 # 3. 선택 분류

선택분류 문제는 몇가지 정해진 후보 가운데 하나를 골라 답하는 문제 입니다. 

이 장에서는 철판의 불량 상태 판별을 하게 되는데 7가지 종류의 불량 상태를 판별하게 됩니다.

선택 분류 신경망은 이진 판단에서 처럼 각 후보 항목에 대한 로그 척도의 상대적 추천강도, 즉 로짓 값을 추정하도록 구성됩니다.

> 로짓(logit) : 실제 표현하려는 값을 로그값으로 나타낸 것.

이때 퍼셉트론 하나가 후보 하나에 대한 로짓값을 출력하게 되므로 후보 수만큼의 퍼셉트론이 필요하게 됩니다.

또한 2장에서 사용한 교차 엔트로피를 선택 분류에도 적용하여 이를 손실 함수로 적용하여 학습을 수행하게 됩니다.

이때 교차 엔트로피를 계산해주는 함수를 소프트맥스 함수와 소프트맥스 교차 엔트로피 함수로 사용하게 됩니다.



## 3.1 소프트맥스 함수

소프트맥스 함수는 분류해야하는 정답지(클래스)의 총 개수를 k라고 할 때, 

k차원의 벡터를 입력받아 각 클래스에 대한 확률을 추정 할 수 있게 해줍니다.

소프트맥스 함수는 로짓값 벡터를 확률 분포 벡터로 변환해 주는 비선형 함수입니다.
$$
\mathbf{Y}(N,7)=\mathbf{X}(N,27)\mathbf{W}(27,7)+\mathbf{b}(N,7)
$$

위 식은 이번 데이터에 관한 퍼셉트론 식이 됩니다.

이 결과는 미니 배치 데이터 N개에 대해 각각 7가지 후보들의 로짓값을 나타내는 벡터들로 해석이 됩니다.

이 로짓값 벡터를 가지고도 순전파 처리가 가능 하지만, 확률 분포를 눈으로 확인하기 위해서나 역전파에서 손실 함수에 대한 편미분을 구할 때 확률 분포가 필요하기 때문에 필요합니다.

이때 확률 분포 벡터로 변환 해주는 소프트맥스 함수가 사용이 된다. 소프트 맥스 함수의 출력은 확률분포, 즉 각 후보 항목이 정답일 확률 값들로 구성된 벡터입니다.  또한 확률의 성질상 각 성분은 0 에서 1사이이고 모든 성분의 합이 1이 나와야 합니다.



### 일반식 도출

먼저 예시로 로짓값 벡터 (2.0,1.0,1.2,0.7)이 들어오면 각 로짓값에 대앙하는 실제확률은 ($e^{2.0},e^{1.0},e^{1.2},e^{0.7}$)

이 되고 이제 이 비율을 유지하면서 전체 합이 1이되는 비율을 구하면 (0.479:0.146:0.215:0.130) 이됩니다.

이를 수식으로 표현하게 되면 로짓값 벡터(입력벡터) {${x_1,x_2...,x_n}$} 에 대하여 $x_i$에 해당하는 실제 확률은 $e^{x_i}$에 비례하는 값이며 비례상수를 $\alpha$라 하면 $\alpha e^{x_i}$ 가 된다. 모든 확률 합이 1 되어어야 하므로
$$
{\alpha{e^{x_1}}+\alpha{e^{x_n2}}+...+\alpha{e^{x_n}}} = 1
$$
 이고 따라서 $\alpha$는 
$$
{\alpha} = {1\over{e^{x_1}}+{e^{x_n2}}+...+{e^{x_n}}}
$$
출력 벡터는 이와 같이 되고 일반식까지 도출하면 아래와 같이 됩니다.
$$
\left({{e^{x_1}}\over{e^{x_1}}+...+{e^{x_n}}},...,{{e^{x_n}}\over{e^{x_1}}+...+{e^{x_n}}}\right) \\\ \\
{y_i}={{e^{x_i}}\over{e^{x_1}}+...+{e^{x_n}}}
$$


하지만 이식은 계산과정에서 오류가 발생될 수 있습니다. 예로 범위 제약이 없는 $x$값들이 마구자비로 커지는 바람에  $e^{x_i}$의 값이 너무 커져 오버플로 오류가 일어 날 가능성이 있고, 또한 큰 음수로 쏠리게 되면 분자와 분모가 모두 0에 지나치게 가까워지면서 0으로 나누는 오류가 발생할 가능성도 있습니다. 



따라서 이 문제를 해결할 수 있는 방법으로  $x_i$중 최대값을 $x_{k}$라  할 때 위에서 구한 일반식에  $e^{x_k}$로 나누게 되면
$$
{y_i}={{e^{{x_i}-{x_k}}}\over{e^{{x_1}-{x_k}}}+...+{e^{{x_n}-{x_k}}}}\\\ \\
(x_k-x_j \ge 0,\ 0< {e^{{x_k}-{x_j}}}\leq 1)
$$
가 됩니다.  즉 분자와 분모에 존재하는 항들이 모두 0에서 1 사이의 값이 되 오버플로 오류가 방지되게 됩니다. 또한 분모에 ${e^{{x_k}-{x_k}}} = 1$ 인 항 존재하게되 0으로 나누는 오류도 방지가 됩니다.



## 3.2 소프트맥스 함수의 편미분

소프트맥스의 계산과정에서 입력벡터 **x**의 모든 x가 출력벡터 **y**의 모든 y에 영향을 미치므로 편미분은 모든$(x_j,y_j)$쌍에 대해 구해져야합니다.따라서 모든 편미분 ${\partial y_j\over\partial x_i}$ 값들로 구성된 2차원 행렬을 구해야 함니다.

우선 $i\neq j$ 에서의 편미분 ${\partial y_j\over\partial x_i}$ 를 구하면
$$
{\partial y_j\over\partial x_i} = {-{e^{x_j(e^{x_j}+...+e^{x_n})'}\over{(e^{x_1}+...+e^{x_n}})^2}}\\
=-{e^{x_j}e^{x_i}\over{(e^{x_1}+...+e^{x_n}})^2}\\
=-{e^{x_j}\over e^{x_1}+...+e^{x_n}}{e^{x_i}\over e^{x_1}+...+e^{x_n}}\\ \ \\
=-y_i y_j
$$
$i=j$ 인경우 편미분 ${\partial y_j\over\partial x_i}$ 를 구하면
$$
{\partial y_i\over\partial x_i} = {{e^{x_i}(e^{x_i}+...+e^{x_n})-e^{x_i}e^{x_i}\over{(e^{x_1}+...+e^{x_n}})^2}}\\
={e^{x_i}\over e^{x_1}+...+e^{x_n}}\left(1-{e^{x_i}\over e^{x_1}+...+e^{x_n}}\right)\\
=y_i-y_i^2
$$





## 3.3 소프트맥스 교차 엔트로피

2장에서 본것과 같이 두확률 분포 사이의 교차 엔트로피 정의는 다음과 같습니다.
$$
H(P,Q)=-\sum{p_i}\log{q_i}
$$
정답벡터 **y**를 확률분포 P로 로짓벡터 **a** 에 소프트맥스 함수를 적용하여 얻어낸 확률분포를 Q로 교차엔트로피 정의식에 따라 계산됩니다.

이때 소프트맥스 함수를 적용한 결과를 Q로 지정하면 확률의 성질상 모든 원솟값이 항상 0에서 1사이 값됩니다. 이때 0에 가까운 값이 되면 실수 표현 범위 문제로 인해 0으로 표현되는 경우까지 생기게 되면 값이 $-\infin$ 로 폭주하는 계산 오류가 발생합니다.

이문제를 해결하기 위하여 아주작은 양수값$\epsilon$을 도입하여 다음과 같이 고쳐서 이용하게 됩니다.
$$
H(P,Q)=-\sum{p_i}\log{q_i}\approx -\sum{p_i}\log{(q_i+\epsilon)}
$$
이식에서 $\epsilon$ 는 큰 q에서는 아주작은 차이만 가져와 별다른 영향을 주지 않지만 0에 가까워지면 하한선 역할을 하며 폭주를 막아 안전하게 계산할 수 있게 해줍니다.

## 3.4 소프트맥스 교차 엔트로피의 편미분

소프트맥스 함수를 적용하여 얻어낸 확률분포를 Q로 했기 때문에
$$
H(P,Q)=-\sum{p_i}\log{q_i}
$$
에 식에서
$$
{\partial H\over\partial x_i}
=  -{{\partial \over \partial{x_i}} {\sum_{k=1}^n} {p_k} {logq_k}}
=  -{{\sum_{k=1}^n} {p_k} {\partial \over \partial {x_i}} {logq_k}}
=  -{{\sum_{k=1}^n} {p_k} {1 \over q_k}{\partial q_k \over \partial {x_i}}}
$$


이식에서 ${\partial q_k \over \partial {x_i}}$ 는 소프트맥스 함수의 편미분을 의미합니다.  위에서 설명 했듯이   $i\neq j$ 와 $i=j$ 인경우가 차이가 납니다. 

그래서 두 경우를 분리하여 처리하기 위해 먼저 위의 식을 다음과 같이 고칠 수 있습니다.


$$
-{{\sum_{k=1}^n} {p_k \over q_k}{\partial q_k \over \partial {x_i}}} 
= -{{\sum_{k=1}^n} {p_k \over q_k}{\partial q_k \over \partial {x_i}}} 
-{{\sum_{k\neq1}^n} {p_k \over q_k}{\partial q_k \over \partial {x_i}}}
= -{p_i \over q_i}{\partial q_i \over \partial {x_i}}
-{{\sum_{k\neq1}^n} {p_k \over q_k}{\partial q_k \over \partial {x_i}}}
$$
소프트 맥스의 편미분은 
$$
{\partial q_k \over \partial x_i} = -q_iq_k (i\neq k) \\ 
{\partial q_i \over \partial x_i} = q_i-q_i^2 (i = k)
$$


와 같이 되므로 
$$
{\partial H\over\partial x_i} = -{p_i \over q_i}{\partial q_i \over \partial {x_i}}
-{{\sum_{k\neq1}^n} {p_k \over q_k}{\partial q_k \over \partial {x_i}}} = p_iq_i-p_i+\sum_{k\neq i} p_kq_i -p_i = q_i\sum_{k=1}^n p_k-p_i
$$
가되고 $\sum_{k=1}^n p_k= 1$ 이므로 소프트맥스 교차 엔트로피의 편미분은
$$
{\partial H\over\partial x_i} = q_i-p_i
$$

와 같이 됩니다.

----

-- Goal of the exercise --
All lines from the beginning of the listing through the one with "## 3.1 소프트맥스 함수" are to be restated word for word, and only those.

-- Answer to this problem --
 # 3. 선택 분류

선택분류 문제는 몇가지 정해진 후보 가운데 하나를 골라 답하는 문제 입니다. 

이 장에서는 철판의 불량 상태 판별을 하게 되는데 7가지 종류의 불량 상태를 판별하게 됩니다.

선택 분류 신경망은 이진 판단에서 처럼 각 후보 항목에 대한 로그 척도의 상대적 추천강도, 즉 로짓 값을 추정하도록 구성됩니다.

> 로짓(logit) : 실제 표현하려는 값을 로그값으로 나타낸 것.

이때 퍼셉트론 하나가 후보 하나에 대한 로짓값을 출력하게 되므로 후보 수만큼의 퍼셉트론이 필요하게 됩니다.

또한 2장에서 사용한 교차 엔트로피를 선택 분류에도 적용하여 이를 손실 함수로 적용하여 학습을 수행하게 됩니다.

이때 교차 엔트로피를 계산해주는 함수를 소프트맥스 함수와 소프트맥스 교차 엔트로피 함수로 사용하게 됩니다.



## 3.1 소프트맥스 함수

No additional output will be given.